向きを変えて、ふたたび、俺たちは対峙している。
「わがっているだろ。づぎは、もうねえっでごとを」
「さて、どうかな?」
傍から見りゃ、俺たちは、再び最初の睨み合いの状態に戻ったかのようにみえることだろう。だが、実際はそうじゃない。
奴は、俺の限界を把握したつもりでいるだろう。
すでにもう、今と同じ戦術は使えない。
一度見せちまったからだ。ワン公がしゃれた口を叩くのも、自分の絶対的優位を理解しているからだ。
おれが今やった技は、カウンターだ。
それも、技の起こりを視認して行ったカウンターではない。来ると分かっている列車の線路上に、置石をしたに過ぎない。でなければ、俺の衰えた動体視力で、あんな高速の攻撃を防ぐことはできなかっただろう。
ただの、綱渡りだ。
この急ごしらえの策を見て、奴は余裕のセリフを吐いたのだ。
「お前の限界ばは、わがった。ぞんなじゃ、づぎで終わりだ」
「やってみることだな」
「あぐまで、ごうざん、ずる気はねえっでこどだな――?」
「降参? お前の降参なら、聞いてやってもいいぞ」
「ハッダリは、よぜ。

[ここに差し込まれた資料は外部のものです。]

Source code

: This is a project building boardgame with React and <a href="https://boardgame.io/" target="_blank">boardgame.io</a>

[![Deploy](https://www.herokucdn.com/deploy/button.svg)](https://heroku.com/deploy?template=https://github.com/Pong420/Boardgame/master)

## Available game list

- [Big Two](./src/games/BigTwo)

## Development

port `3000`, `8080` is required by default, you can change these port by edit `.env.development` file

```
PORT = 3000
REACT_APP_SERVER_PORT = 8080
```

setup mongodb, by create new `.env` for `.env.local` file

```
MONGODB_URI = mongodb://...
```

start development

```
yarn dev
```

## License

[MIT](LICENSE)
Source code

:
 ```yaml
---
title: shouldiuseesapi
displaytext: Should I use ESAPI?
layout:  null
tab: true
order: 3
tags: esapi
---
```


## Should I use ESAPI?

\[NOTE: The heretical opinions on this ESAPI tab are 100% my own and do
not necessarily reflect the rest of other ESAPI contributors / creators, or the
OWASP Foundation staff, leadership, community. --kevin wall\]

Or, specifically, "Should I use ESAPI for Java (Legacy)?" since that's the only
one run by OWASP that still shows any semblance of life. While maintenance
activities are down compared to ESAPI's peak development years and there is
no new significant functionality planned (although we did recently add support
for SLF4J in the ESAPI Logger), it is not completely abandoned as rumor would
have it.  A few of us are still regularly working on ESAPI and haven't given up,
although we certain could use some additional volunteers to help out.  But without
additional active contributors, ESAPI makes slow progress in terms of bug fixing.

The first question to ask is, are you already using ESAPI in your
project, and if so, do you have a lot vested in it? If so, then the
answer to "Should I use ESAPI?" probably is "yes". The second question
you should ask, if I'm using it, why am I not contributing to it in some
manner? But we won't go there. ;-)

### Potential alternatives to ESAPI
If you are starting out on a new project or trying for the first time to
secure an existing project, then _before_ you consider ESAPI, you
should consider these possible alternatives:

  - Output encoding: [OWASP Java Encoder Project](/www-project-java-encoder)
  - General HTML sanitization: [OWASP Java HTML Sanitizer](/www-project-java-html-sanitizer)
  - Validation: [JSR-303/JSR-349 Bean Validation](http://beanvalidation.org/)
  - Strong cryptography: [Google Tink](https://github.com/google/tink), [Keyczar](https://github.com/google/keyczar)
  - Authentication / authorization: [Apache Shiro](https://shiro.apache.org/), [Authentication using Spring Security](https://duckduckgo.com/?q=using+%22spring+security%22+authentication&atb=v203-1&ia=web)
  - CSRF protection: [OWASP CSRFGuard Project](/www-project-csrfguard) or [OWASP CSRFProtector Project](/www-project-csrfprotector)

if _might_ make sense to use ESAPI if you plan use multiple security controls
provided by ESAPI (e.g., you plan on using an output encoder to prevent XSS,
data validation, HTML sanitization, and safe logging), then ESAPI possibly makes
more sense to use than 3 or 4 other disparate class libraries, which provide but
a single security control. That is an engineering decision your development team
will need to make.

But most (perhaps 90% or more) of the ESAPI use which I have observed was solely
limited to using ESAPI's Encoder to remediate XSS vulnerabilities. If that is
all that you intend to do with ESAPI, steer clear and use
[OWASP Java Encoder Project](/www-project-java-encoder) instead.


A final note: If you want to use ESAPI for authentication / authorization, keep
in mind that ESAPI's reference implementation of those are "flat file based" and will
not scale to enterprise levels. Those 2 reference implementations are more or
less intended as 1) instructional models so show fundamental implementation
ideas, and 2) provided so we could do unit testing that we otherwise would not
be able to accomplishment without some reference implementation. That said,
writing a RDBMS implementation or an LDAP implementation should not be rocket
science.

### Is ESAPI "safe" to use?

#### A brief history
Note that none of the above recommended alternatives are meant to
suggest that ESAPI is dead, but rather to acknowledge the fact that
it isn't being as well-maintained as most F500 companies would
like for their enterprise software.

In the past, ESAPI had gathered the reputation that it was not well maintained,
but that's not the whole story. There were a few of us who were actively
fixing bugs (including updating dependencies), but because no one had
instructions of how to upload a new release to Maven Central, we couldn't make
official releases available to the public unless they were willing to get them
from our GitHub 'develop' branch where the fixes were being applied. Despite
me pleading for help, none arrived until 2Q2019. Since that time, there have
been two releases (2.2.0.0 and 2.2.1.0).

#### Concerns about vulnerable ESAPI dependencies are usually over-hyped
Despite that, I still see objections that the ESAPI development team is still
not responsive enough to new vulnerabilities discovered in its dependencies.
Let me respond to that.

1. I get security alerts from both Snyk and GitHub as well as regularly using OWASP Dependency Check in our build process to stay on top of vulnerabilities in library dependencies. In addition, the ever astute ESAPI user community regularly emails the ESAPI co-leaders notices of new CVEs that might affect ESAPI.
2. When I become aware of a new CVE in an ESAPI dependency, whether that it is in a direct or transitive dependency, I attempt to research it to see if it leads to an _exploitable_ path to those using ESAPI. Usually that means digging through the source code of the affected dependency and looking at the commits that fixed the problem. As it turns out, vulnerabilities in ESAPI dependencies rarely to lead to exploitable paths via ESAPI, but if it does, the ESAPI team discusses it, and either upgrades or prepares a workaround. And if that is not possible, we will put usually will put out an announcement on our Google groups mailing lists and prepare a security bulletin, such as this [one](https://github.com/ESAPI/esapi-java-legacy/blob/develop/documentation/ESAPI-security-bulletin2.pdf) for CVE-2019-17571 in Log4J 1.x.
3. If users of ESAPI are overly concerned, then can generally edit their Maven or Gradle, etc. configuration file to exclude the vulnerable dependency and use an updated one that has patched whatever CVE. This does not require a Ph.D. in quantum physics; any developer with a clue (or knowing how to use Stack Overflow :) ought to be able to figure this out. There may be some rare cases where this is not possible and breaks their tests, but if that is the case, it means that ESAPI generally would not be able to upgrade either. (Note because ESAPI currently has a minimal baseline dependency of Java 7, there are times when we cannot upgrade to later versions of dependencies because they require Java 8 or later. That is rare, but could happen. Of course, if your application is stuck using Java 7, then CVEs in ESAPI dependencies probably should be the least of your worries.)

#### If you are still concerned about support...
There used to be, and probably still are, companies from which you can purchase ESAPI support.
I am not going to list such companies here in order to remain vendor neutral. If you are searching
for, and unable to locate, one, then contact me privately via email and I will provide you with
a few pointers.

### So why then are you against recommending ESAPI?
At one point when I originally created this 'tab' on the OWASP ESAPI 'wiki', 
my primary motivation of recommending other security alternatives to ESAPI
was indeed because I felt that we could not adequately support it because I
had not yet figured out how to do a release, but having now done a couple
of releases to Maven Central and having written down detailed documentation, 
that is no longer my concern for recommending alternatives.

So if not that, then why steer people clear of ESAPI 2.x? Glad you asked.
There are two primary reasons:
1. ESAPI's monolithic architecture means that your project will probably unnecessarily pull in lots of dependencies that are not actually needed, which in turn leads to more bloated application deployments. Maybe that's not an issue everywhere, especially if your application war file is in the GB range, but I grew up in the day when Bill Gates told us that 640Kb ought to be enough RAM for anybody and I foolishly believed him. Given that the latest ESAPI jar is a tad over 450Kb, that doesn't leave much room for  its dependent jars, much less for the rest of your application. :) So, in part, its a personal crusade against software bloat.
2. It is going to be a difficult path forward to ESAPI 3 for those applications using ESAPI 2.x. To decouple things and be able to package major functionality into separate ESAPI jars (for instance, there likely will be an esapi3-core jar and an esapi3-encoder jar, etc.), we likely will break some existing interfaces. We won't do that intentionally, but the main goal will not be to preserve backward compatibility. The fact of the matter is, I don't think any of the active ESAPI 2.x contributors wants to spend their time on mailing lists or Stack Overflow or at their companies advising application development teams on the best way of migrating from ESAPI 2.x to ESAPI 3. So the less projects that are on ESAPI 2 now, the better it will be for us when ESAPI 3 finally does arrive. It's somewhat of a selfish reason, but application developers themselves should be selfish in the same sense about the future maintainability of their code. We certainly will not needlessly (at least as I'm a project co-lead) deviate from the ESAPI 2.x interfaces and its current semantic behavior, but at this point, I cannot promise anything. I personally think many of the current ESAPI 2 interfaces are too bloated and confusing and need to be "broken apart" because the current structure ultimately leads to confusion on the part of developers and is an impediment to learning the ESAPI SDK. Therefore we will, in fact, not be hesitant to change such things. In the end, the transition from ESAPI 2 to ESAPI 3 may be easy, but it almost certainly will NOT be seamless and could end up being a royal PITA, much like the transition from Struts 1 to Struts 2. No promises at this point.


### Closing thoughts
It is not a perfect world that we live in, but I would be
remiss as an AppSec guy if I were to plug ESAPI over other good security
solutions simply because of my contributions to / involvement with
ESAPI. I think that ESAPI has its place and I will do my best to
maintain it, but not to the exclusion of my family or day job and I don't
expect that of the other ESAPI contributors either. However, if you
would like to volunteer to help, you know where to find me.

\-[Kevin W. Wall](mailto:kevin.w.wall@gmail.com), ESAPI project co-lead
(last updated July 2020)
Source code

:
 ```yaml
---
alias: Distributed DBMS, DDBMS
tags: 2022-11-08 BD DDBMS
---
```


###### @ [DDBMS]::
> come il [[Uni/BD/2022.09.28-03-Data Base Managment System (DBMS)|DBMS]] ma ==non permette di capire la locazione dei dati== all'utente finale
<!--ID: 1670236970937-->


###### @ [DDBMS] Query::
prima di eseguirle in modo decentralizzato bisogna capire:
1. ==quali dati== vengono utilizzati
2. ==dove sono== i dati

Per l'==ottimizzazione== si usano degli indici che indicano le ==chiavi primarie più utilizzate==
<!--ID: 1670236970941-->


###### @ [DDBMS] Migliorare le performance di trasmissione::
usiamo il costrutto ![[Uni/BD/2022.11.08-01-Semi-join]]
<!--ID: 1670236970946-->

ぼがーど。お前はじぬぞ」
「死ぬのはお前だよ。ワン公」
奴は苦い虫を噛み潰したような顔をした。ほとんど狼の面構えのくせに、意外と表情の豊かなやつだ。その豊かな表情が、次には、鋭いものに豹変している。
両眼に刃をまとったかのような、鋭さだった。
奴は俺の言葉で、最後の逡巡を食いちぎったようだった。
「じゃあ、づぎで、じまいだ――」
やつの言葉が終わらぬうちだった。
俺はハーフソードの構えを解き、次の構えと移行している。
やつには、俺の構えは理解できなかっただろう。
俺は剣のなかほどを握っていた左手を離し、剣と盾を、ずいと前に押し出すような構えを取っている。この世界のどこにも存在しない構えだろうと、俺は思う。
こいつは俗にいう、前羽の構えだ。
ただし、両手には剣と盾が握られている。
空手では、絶対防御といわれる構えだが、剣と盾を握っていることにより、その優位性は消失している。この構えの最大の特徴は、両のてのひらを、相手に向けて開いていることだ。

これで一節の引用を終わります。